• [Requirement]: Among the records below, find each line containing the word "gray" and copy it.

++++

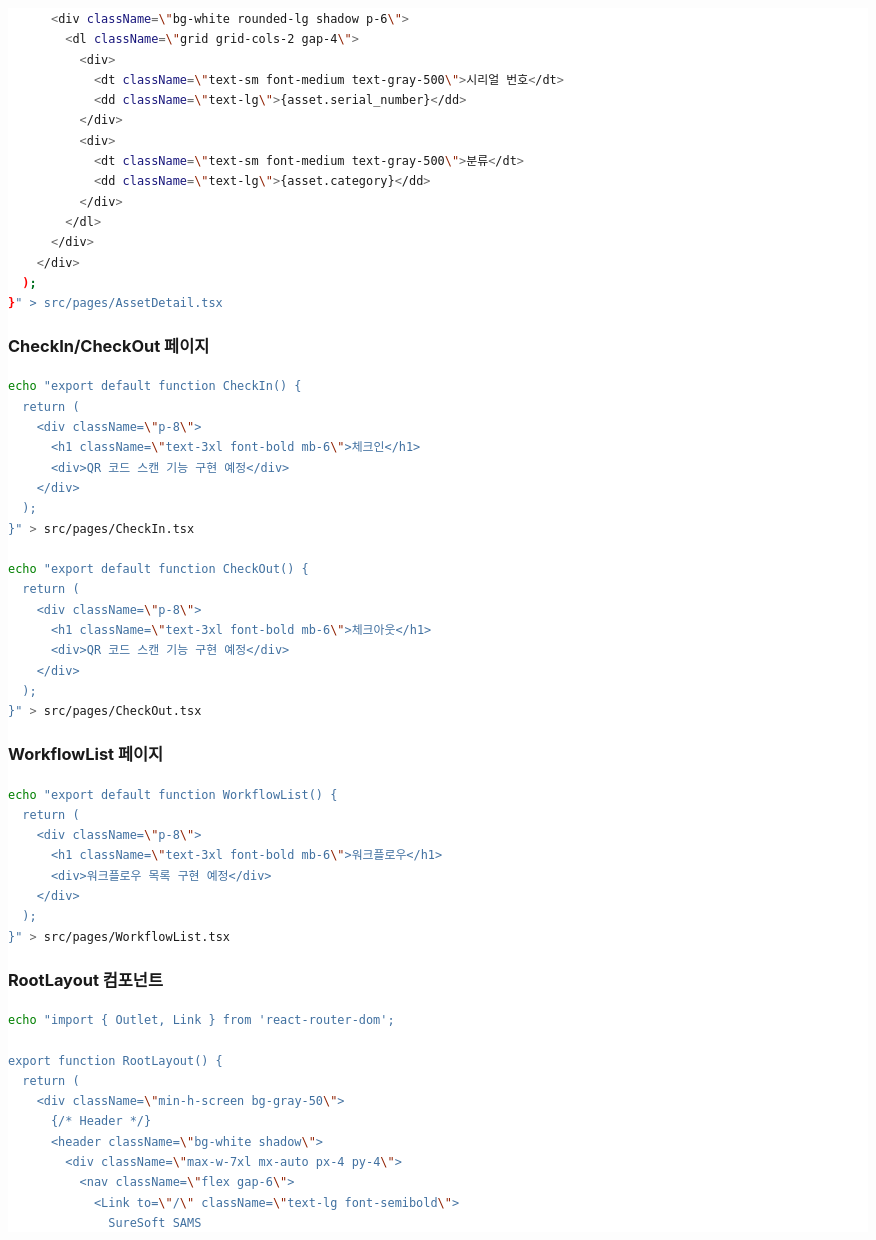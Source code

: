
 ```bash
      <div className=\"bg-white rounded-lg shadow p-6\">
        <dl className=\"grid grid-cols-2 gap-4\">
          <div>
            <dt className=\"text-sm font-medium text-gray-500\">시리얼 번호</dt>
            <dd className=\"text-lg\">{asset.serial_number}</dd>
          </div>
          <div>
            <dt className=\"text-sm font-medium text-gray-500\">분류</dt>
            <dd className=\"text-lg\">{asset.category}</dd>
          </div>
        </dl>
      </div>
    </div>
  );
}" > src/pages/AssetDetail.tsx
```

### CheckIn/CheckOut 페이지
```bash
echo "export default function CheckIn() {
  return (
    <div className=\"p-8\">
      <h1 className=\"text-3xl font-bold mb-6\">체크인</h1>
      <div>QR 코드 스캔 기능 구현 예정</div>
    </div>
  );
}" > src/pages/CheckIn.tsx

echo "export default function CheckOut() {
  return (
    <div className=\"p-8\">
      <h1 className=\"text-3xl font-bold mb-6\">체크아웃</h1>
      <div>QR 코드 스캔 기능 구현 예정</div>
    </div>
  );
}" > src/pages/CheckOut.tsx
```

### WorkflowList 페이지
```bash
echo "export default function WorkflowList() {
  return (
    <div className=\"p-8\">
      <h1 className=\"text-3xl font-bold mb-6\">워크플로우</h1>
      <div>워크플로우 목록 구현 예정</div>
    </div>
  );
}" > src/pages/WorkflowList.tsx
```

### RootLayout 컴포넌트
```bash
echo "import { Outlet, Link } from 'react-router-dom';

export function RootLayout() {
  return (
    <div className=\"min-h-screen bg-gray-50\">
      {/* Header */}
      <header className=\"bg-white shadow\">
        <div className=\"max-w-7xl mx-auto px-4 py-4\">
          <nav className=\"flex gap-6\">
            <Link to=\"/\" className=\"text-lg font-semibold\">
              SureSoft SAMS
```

++++

• [Exercise solution]:
            <dt className=\"text-sm font-medium text-gray-500\">시리얼 번호</dt>
            <dt className=\"text-sm font-medium text-gray-500\">분류</dt>
    <div className=\"min-h-screen bg-gray-50\">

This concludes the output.